Rules on combating money laundering and terrorist financing in correspondent banking clarified by the Basel Committee
Banks have clearer guidance on how to best manage risks related to money laundering and the financing of terrorism under final revisions issued today by the Basel Committee on Banking Supervision. The revisions pertain to Annexes 2 ("Correspondent banking") and 4 ("General guide to account opening") of the guidelines on the Basel Committee's Sound management of risks related to money laundering and financing of terrorism.
The revisions aim to ensure that banks conduct correspondent banking business with the best possible understanding of the applicable rules on anti-money laundering and countering the financing of terrorism.

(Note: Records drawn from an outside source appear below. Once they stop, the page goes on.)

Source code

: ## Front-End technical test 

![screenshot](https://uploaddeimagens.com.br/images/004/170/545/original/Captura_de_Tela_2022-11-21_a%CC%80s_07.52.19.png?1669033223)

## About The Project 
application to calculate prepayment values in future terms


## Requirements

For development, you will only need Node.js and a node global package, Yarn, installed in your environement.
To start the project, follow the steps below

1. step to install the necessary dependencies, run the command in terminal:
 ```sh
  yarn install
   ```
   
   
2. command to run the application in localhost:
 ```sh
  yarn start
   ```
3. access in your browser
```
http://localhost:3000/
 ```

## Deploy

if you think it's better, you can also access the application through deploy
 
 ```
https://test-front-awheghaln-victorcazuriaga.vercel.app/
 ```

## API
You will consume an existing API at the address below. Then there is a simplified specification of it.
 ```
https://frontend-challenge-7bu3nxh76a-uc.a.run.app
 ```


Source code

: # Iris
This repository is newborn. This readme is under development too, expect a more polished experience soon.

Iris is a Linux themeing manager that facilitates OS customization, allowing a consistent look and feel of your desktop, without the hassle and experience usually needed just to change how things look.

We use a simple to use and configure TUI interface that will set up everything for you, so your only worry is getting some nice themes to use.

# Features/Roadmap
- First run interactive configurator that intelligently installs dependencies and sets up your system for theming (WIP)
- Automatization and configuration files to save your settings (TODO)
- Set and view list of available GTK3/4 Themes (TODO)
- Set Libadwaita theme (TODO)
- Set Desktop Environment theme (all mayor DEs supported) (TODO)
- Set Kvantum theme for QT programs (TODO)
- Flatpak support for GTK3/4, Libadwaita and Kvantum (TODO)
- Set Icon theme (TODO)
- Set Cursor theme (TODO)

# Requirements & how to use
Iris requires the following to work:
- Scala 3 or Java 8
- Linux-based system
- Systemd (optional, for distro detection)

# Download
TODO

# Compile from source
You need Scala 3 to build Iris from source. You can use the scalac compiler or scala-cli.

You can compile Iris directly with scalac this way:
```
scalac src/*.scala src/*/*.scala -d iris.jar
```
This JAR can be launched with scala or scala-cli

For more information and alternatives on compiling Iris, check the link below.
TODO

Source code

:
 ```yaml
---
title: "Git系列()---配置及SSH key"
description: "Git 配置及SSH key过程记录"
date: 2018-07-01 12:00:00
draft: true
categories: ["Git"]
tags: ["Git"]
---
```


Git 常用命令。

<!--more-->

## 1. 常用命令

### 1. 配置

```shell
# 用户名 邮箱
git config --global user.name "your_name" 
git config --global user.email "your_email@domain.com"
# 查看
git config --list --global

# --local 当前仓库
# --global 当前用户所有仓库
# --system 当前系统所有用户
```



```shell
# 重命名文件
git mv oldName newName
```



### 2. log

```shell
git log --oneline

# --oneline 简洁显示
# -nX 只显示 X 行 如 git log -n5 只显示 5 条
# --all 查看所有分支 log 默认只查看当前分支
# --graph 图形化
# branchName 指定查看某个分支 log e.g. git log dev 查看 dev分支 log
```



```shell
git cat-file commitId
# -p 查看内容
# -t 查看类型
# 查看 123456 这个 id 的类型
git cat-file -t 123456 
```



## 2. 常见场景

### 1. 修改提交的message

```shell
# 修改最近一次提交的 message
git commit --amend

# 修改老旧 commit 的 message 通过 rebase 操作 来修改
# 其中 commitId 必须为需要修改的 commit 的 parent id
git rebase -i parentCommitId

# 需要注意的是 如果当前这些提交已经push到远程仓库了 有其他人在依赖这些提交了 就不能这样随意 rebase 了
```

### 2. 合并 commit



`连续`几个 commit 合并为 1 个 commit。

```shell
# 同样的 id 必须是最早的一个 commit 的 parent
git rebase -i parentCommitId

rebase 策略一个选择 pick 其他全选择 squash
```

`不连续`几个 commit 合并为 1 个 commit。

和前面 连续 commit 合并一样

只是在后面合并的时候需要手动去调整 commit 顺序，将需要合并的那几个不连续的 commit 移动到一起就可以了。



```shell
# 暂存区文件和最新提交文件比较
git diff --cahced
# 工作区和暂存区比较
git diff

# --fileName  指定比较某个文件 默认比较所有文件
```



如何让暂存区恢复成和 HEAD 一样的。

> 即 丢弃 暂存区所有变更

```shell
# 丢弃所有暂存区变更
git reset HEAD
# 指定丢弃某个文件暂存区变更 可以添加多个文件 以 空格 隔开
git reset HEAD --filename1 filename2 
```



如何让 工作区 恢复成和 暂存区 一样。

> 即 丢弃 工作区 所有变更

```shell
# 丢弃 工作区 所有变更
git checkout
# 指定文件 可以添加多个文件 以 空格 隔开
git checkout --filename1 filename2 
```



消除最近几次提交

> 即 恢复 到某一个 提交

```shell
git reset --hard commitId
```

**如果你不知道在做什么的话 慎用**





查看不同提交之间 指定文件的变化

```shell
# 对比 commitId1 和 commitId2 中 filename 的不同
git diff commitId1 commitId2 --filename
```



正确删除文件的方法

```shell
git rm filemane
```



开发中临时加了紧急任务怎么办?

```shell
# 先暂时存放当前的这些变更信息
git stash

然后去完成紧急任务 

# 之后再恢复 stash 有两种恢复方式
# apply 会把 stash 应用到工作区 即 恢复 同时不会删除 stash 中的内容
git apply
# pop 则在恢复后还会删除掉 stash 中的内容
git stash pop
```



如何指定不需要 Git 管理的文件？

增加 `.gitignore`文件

The Committee's guidance includes a list of risk indicators that correspondent banks should consider in their risk assessment of money laundering and financing of terrorism associated with correspondent banking.
The clarifications published today are in response to growing concerns in the international community that banks are withdrawing from correspondent banking to avoid these risks. A decline in correspondent banking may, in turn, affect the ability to send and receive international payments in entire regions (see Financial Stability Board Action plan to assess and address the decline in correspondent banking).
The Basel Committee's guidance sets out concrete regulatory and supervisory expectations. The publication is fully consistent with and complements the Financial Action Task Force (FATF) standards and guidance, including the Guidance on correspondent banking services issued in October 2016.
A consultative version - Revisions to the annex on correspondent banking - was issued in November 2016. The Basel Committee wishes to thank those who expressed their views during the consultation process.